Interest rates, which continue to crush the world economy, can not come down unless there is a change in monetary policy that removes inflationary and deflationary expectations. An interest rate contains a "risk premium," which in a gold-standard world is composed mostly of default risk. In the floating regime, where the markets have no guide to how low the gold price might fall, there is a high risk of default in the system. Households and corporations and entire nations that are on the brink of financial collapse are staying afloat only because they can borrow resources at high rates of interest. Because the federal government has to compete in this market for resources, it has to pay market rates. If the government were to sell "gold-backed bonds" in this market in an attempt to economize on interest rates, it would not gain very much because bondholders would have no guarantee against deflation, a fall in the price of gold. But if the government said it would not let the price fall below $300, it would not have to guarantee its bonds in gold to lower the interest premium for deflation. Interest rates would come down for all borrowers.

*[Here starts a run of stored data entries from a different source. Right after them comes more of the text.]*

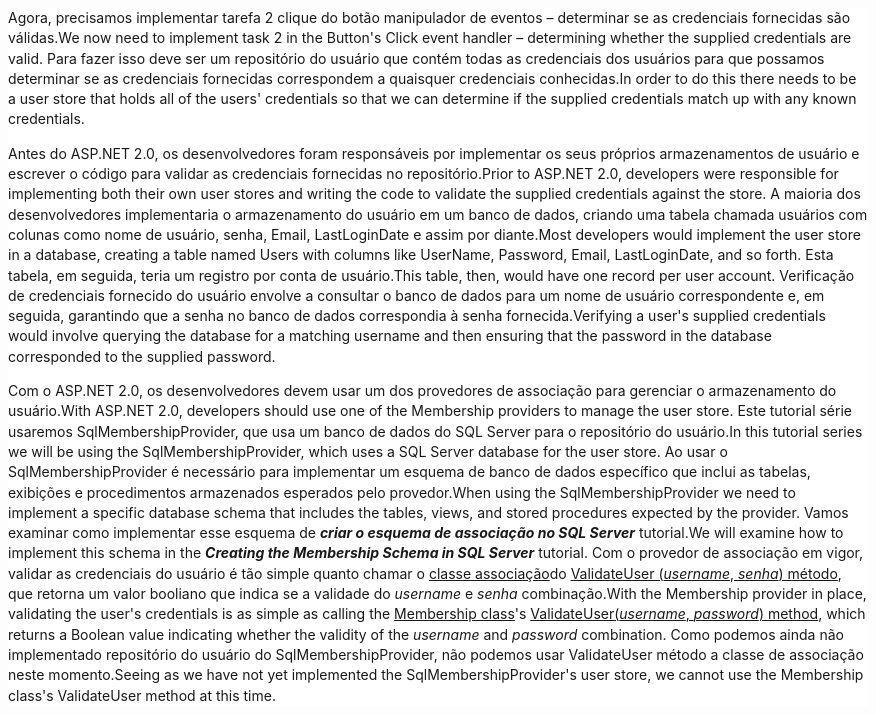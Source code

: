 <span data-ttu-id="ccfbd-275">Agora, precisamos implementar tarefa 2 clique do botão manipulador de eventos – determinar se as credenciais fornecidas são válidas.</span><span class="sxs-lookup"><span data-stu-id="ccfbd-275">We now need to implement task 2 in the Button's Click event handler – determining whether the supplied credentials are valid.</span></span> <span data-ttu-id="ccfbd-276">Para fazer isso deve ser um repositório do usuário que contém todas as credenciais dos usuários para que possamos determinar se as credenciais fornecidas correspondem a quaisquer credenciais conhecidas.</span><span class="sxs-lookup"><span data-stu-id="ccfbd-276">In order to do this there needs to be a user store that holds all of the users' credentials so that we can determine if the supplied credentials match up with any known credentials.</span></span>

<span data-ttu-id="ccfbd-277">Antes do ASP.NET 2.0, os desenvolvedores foram responsáveis por implementar os seus próprios armazenamentos de usuário e escrever o código para validar as credenciais fornecidas no repositório.</span><span class="sxs-lookup"><span data-stu-id="ccfbd-277">Prior to ASP.NET 2.0, developers were responsible for implementing both their own user stores and writing the code to validate the supplied credentials against the store.</span></span> <span data-ttu-id="ccfbd-278">A maioria dos desenvolvedores implementaria o armazenamento do usuário em um banco de dados, criando uma tabela chamada usuários com colunas como nome de usuário, senha, Email, LastLoginDate e assim por diante.</span><span class="sxs-lookup"><span data-stu-id="ccfbd-278">Most developers would implement the user store in a database, creating a table named Users with columns like UserName, Password, Email, LastLoginDate, and so forth.</span></span> <span data-ttu-id="ccfbd-279">Esta tabela, em seguida, teria um registro por conta de usuário.</span><span class="sxs-lookup"><span data-stu-id="ccfbd-279">This table, then, would have one record per user account.</span></span> <span data-ttu-id="ccfbd-280">Verificação de credenciais fornecido do usuário envolve a consultar o banco de dados para um nome de usuário correspondente e, em seguida, garantindo que a senha no banco de dados correspondia à senha fornecida.</span><span class="sxs-lookup"><span data-stu-id="ccfbd-280">Verifying a user's supplied credentials would involve querying the database for a matching username and then ensuring that the password in the database corresponded to the supplied password.</span></span>

<span data-ttu-id="ccfbd-281">Com o ASP.NET 2.0, os desenvolvedores devem usar um dos provedores de associação para gerenciar o armazenamento do usuário.</span><span class="sxs-lookup"><span data-stu-id="ccfbd-281">With ASP.NET 2.0, developers should use one of the Membership providers to manage the user store.</span></span> <span data-ttu-id="ccfbd-282">Este tutorial série usaremos SqlMembershipProvider, que usa um banco de dados do SQL Server para o repositório do usuário.</span><span class="sxs-lookup"><span data-stu-id="ccfbd-282">In this tutorial series we will be using the SqlMembershipProvider, which uses a SQL Server database for the user store.</span></span> <span data-ttu-id="ccfbd-283">Ao usar o SqlMembershipProvider é necessário para implementar um esquema de banco de dados específico que inclui as tabelas, exibições e procedimentos armazenados esperados pelo provedor.</span><span class="sxs-lookup"><span data-stu-id="ccfbd-283">When using the SqlMembershipProvider we need to implement a specific database schema that includes the tables, views, and stored procedures expected by the provider.</span></span> <span data-ttu-id="ccfbd-284">Vamos examinar como implementar esse esquema de ***criar o esquema de associação no SQL Server*** tutorial.</span><span class="sxs-lookup"><span data-stu-id="ccfbd-284">We will examine how to implement this schema in the ***Creating the Membership Schema in SQL Server*** tutorial.</span></span> <span data-ttu-id="ccfbd-285">Com o provedor de associação em vigor, validar as credenciais do usuário é tão simple quanto chamar o [classe associação](https://msdn.microsoft.com/en-us/library/system.web.security.membership.aspx)do [ValidateUser (*username*, *senha*) método](https://msdn.microsoft.com/en-us/library/system.web.security.membership.validateuser.aspx), que retorna um valor booliano que indica se a validade do *username* e *senha* combinação.</span><span class="sxs-lookup"><span data-stu-id="ccfbd-285">With the Membership provider in place, validating the user's credentials is as simple as calling the [Membership class](https://msdn.microsoft.com/en-us/library/system.web.security.membership.aspx)'s [ValidateUser(*username*, *password*) method](https://msdn.microsoft.com/en-us/library/system.web.security.membership.validateuser.aspx), which returns a Boolean value indicating whether the validity of the *username* and *password* combination.</span></span> <span data-ttu-id="ccfbd-286">Como podemos ainda não implementado repositório do usuário do SqlMembershipProvider, não podemos usar ValidateUser método a classe de associação neste momento.</span><span class="sxs-lookup"><span data-stu-id="ccfbd-286">Seeing as we have not yet implemented the SqlMembershipProvider's user store, we cannot use the Membership class's ValidateUser method at this time.</span></span>

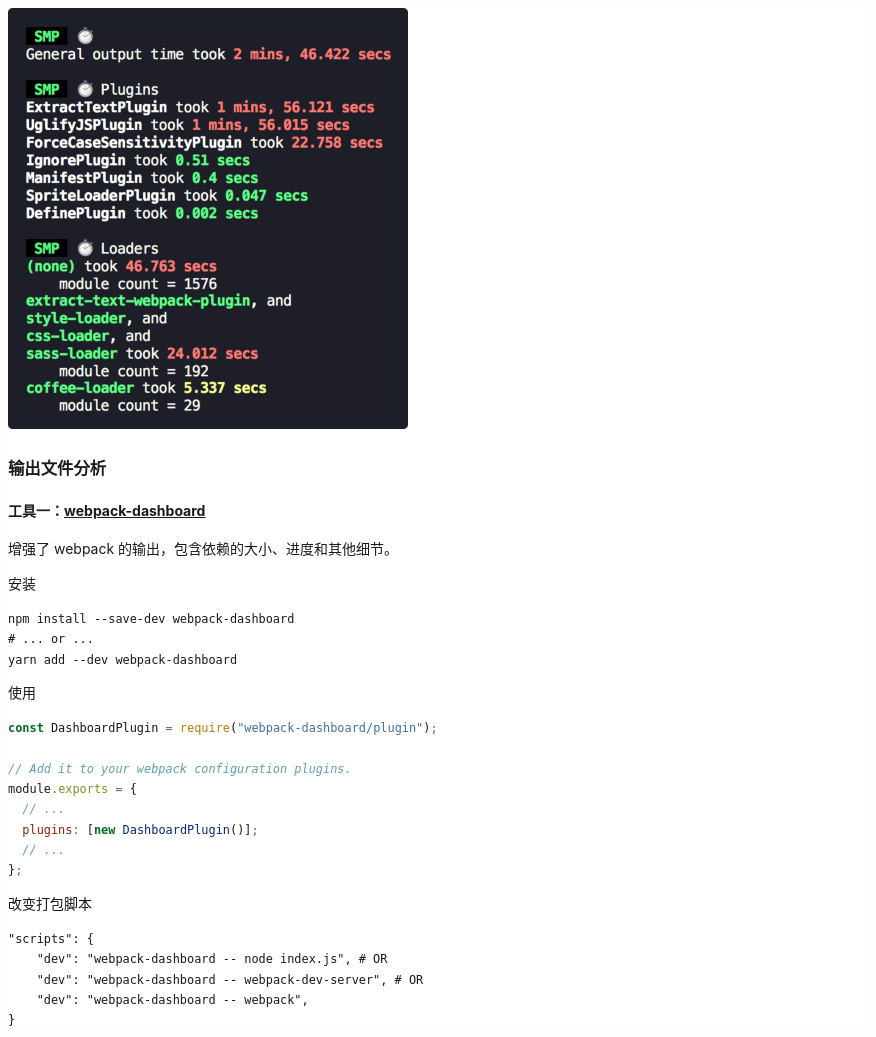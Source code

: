 ![Preview of Speed Measure Plugin's output](../img/webpack/preview.png)

### 输出文件分析

#### 工具一：[webpack-dashboard](https://www.npmjs.com/package/webpack-dashboard) 

增强了 webpack 的输出，包含依赖的⼤⼩、进度和其他细节。

安装

```
npm install --save-dev webpack-dashboard
# ... or ...
yarn add --dev webpack-dashboard
```

使用

```js
const DashboardPlugin = require("webpack-dashboard/plugin");

// Add it to your webpack configuration plugins.
module.exports = {
  // ...
  plugins: [new DashboardPlugin()];
  // ...
};
```

改变打包脚本

```
"scripts": {
    "dev": "webpack-dashboard -- node index.js", # OR
    "dev": "webpack-dashboard -- webpack-dev-server", # OR
    "dev": "webpack-dashboard -- webpack",
}
```
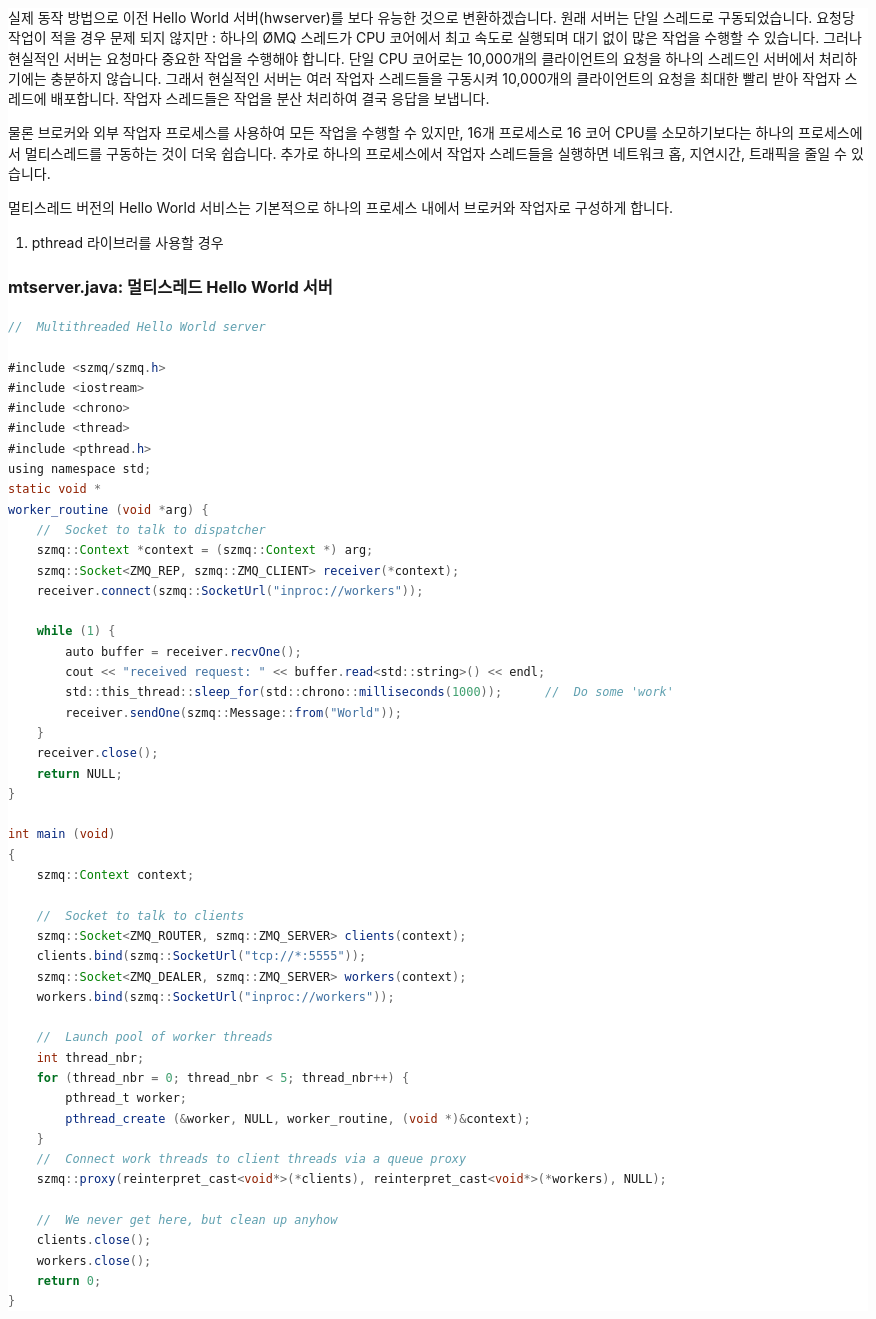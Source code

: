 실제 동작 방법으로 이전 Hello World 서버(hwserver)를 보다 유능한 것으로 변환하겠습니다. 원래 서버는 단일 스레드로 구동되었습니다. 요청당 작업이 적을 경우 문제 되지 않지만 : 하나의 ØMQ 스레드가 CPU 코어에서 최고 속도로 실행되며 대기 없이 많은 작업을 수행할 수 있습니다. 그러나 현실적인 서버는 요청마다 중요한 작업을 수행해야 합니다. 단일 CPU 코어로는 10,000개의 클라이언트의 요청을 하나의 스레드인 서버에서 처리하기에는 충분하지 않습니다. 그래서 현실적인 서버는 여러 작업자 스레드들을 구동시켜 10,000개의 클라이언트의 요청을 최대한 빨리 받아 작업자 스레드에 배포합니다. 작업자 스레드들은 작업을 분산 처리하여 결국 응답을 보냅니다.

물론 브로커와 외부 작업자 프로세스를 사용하여 모든 작업을 수행할 수 있지만, 16개 프로세스로 16 코어 CPU를 소모하기보다는 하나의 프로세스에서 멀티스레드를 구동하는 것이 더욱 쉽습니다. 추가로 하나의 프로세스에서 작업자 스레드들을 실행하면 네트워크 홉, 지연시간, 트래픽을 줄일 수 있습니다.

멀티스레드 버전의 Hello World 서비스는 기본적으로 하나의 프로세스 내에서 브로커와 작업자로 구성하게 합니다.



1. pthread 라이브러를 사용할 경우 

### mtserver.java: 멀티스레드 Hello World 서버

```java
//  Multithreaded Hello World server

#include <szmq/szmq.h>
#include <iostream>
#include <chrono>
#include <thread>
#include <pthread.h>
using namespace std;
static void *
worker_routine (void *arg) {
    //  Socket to talk to dispatcher
    szmq::Context *context = (szmq::Context *) arg; 
    szmq::Socket<ZMQ_REP, szmq::ZMQ_CLIENT> receiver(*context);
    receiver.connect(szmq::SocketUrl("inproc://workers"));

    while (1) {
        auto buffer = receiver.recvOne();
        cout << "received request: " << buffer.read<std::string>() << endl;
        std::this_thread::sleep_for(std::chrono::milliseconds(1000));      //  Do some 'work'
        receiver.sendOne(szmq::Message::from("World"));
    }
    receiver.close();
    return NULL;
}

int main (void)
{
    szmq::Context context;

    //  Socket to talk to clients
    szmq::Socket<ZMQ_ROUTER, szmq::ZMQ_SERVER> clients(context);   
    clients.bind(szmq::SocketUrl("tcp://*:5555")); 
    szmq::Socket<ZMQ_DEALER, szmq::ZMQ_SERVER> workers(context);
    workers.bind(szmq::SocketUrl("inproc://workers"));

    //  Launch pool of worker threads
    int thread_nbr;
    for (thread_nbr = 0; thread_nbr < 5; thread_nbr++) {
        pthread_t worker;
        pthread_create (&worker, NULL, worker_routine, (void *)&context);
    }
    //  Connect work threads to client threads via a queue proxy
    szmq::proxy(reinterpret_cast<void*>(*clients), reinterpret_cast<void*>(*workers), NULL);

    //  We never get here, but clean up anyhow
    clients.close();
    workers.close();
    return 0;
}
```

We are on the verge of either economic collapse or the Bull Market we've all been waiting for. As long as President Reagan hangs on to the tax program for awhile, giving us a chance to watch the Fed approach the $300 price of gold, we can be conditional optimists. It's not enough for it to stay above $300 because the markets have no assurance that a $315 or $320 level isn't coincidentally consistent with the M1 target and that next week well see another nosedive or takeoff. Either the Fed (or the President) has to announce the $300 floor as a policy guide or we have to observe the Fed in action at the point, preventing its decline. At least we could surmise that Volcker is then working up his confidence on the way to a formal statement. It could be just as the U.S. Gold Commission announces that we should absolutely, positively not go to a gold standard that we will sneak one in the back door.